(Collected data)

* * *

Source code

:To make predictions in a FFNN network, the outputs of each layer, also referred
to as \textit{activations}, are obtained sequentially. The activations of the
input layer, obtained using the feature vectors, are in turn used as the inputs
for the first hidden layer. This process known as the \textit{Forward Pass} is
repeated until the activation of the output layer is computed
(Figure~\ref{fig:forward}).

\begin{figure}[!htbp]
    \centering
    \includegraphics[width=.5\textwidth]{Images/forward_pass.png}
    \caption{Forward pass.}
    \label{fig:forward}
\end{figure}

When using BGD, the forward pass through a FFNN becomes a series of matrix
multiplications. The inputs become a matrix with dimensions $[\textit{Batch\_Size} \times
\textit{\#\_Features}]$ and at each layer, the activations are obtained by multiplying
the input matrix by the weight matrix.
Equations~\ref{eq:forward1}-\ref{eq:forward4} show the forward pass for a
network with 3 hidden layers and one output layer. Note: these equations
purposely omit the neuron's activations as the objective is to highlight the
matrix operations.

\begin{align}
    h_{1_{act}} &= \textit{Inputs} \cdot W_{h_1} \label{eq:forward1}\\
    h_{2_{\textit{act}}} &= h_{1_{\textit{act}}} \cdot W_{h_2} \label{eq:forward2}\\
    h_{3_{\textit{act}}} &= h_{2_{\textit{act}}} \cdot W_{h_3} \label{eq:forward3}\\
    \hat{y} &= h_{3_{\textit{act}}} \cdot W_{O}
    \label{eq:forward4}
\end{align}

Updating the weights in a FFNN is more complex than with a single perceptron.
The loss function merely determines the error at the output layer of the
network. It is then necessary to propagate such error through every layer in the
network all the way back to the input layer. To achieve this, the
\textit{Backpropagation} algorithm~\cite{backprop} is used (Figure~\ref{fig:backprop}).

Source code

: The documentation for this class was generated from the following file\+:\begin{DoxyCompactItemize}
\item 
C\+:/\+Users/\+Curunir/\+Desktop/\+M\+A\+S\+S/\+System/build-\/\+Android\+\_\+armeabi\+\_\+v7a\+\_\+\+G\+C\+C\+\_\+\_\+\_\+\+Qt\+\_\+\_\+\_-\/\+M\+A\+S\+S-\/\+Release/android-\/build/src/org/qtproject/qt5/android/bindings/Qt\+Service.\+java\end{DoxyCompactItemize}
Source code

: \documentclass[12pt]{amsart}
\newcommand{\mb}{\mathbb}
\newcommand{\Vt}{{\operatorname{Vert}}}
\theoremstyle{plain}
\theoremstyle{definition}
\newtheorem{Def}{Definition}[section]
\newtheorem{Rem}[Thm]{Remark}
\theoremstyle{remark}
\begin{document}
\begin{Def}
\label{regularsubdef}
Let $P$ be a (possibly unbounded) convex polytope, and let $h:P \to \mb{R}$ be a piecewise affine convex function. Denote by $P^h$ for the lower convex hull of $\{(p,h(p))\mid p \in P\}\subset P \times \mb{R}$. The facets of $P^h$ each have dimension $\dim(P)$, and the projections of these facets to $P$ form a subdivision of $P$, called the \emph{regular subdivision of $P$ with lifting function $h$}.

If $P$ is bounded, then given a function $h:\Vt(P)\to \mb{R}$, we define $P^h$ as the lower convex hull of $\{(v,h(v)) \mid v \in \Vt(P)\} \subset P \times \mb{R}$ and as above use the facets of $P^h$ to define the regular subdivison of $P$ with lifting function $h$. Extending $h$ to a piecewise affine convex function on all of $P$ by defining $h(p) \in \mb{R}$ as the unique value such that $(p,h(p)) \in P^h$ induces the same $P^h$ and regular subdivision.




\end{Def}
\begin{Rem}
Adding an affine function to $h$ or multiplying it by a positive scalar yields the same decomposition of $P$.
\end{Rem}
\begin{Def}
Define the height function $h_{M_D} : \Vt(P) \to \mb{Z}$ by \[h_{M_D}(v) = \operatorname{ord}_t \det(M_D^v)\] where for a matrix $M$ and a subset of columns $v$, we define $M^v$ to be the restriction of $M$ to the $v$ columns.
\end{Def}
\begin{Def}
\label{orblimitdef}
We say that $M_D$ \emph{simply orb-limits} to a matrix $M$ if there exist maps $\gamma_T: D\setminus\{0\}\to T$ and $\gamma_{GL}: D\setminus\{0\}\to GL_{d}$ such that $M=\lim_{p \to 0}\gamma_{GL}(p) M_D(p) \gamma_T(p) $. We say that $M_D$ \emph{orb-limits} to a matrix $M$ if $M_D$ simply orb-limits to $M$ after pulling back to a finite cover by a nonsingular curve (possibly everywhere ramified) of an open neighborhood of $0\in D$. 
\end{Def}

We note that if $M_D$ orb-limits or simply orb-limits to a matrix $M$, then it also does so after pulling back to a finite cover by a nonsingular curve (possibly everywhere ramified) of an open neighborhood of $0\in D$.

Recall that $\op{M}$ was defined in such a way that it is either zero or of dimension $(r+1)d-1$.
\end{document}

* * *

In full and without error, retype the entries above.

- [Result]
Source code

:To make predictions in a FFNN network, the outputs of each layer, also referred
to as \textit{activations}, are obtained sequentially. The activations of the
input layer, obtained using the feature vectors, are in turn used as the inputs
for the first hidden layer. This process known as the \textit{Forward Pass} is
repeated until the activation of the output layer is computed
(Figure~\ref{fig:forward}).

\begin{figure}[!htbp]
    \centering
    \includegraphics[width=.5\textwidth]{Images/forward_pass.png}
    \caption{Forward pass.}
    \label{fig:forward}
\end{figure}

When using BGD, the forward pass through a FFNN becomes a series of matrix
multiplications. The inputs become a matrix with dimensions $[\textit{Batch\_Size} \times
\textit{\#\_Features}]$ and at each layer, the activations are obtained by multiplying
the input matrix by the weight matrix.
Equations~\ref{eq:forward1}-\ref{eq:forward4} show the forward pass for a
network with 3 hidden layers and one output layer. Note: these equations
purposely omit the neuron's activations as the objective is to highlight the
matrix operations.

\begin{align}
    h_{1_{act}} &= \textit{Inputs} \cdot W_{h_1} \label{eq:forward1}\\
    h_{2_{\textit{act}}} &= h_{1_{\textit{act}}} \cdot W_{h_2} \label{eq:forward2}\\
    h_{3_{\textit{act}}} &= h_{2_{\textit{act}}} \cdot W_{h_3} \label{eq:forward3}\\
    \hat{y} &= h_{3_{\textit{act}}} \cdot W_{O}
    \label{eq:forward4}
\end{align}

Updating the weights in a FFNN is more complex than with a single perceptron.
The loss function merely determines the error at the output layer of the
network. It is then necessary to propagate such error through every layer in the
network all the way back to the input layer. To achieve this, the
\textit{Backpropagation} algorithm~\cite{backprop} is used (Figure~\ref{fig:backprop}).

Source code

: The documentation for this class was generated from the following file\+:\begin{DoxyCompactItemize}
\item 
C\+:/\+Users/\+Curunir/\+Desktop/\+M\+A\+S\+S/\+System/build-\/\+Android\+\_\+armeabi\+\_\+v7a\+\_\+\+G\+C\+C\+\_\+\_\+\_\+\+Qt\+\_\+\_\+\_-\/\+M\+A\+S\+S-\/\+Release/android-\/build/src/org/qtproject/qt5/android/bindings/Qt\+Service.\+java\end{DoxyCompactItemize}
Source code

: \documentclass[12pt]{amsart}
\newcommand{\mb}{\mathbb}
\newcommand{\Vt}{{\operatorname{Vert}}}
\theoremstyle{plain}
\theoremstyle{definition}
\newtheorem{Def}{Definition}[section]
\newtheorem{Rem}[Thm]{Remark}
\theoremstyle{remark}
\begin{document}
\begin{Def}
\label{regularsubdef}
Let $P$ be a (possibly unbounded) convex polytope, and let $h:P \to \mb{R}$ be a piecewise affine convex function. Denote by $P^h$ for the lower convex hull of $\{(p,h(p))\mid p \in P\}\subset P \times \mb{R}$. The facets of $P^h$ each have dimension $\dim(P)$, and the projections of these facets to $P$ form a subdivision of $P$, called the \emph{regular subdivision of $P$ with lifting function $h$}.

If $P$ is bounded, then given a function $h:\Vt(P)\to \mb{R}$, we define $P^h$ as the lower convex hull of $\{(v,h(v)) \mid v \in \Vt(P)\} \subset P \times \mb{R}$ and as above use the facets of $P^h$ to define the regular subdivison of $P$ with lifting function $h$. Extending $h$ to a piecewise affine convex function on all of $P$ by defining $h(p) \in \mb{R}$ as the unique value such that $(p,h(p)) \in P^h$ induces the same $P^h$ and regular subdivision.




\end{Def}
\begin{Rem}
Adding an affine function to $h$ or multiplying it by a positive scalar yields the same decomposition of $P$.
\end{Rem}
\begin{Def}
Define the height function $h_{M_D} : \Vt(P) \to \mb{Z}$ by \[h_{M_D}(v) = \operatorname{ord}_t \det(M_D^v)\] where for a matrix $M$ and a subset of columns $v$, we define $M^v$ to be the restriction of $M$ to the $v$ columns.
\end{Def}
\begin{Def}
\label{orblimitdef}
We say that $M_D$ \emph{simply orb-limits} to a matrix $M$ if there exist maps $\gamma_T: D\setminus\{0\}\to T$ and $\gamma_{GL}: D\setminus\{0\}\to GL_{d}$ such that $M=\lim_{p \to 0}\gamma_{GL}(p) M_D(p) \gamma_T(p) $. We say that $M_D$ \emph{orb-limits} to a matrix $M$ if $M_D$ simply orb-limits to $M$ after pulling back to a finite cover by a nonsingular curve (possibly everywhere ramified) of an open neighborhood of $0\in D$. 
\end{Def}

We note that if $M_D$ orb-limits or simply orb-limits to a matrix $M$, then it also does so after pulling back to a finite cover by a nonsingular curve (possibly everywhere ramified) of an open neighborhood of $0\in D$.

Recall that $\op{M}$ was defined in such a way that it is either zero or of dimension $(r+1)d-1$.
\end{document}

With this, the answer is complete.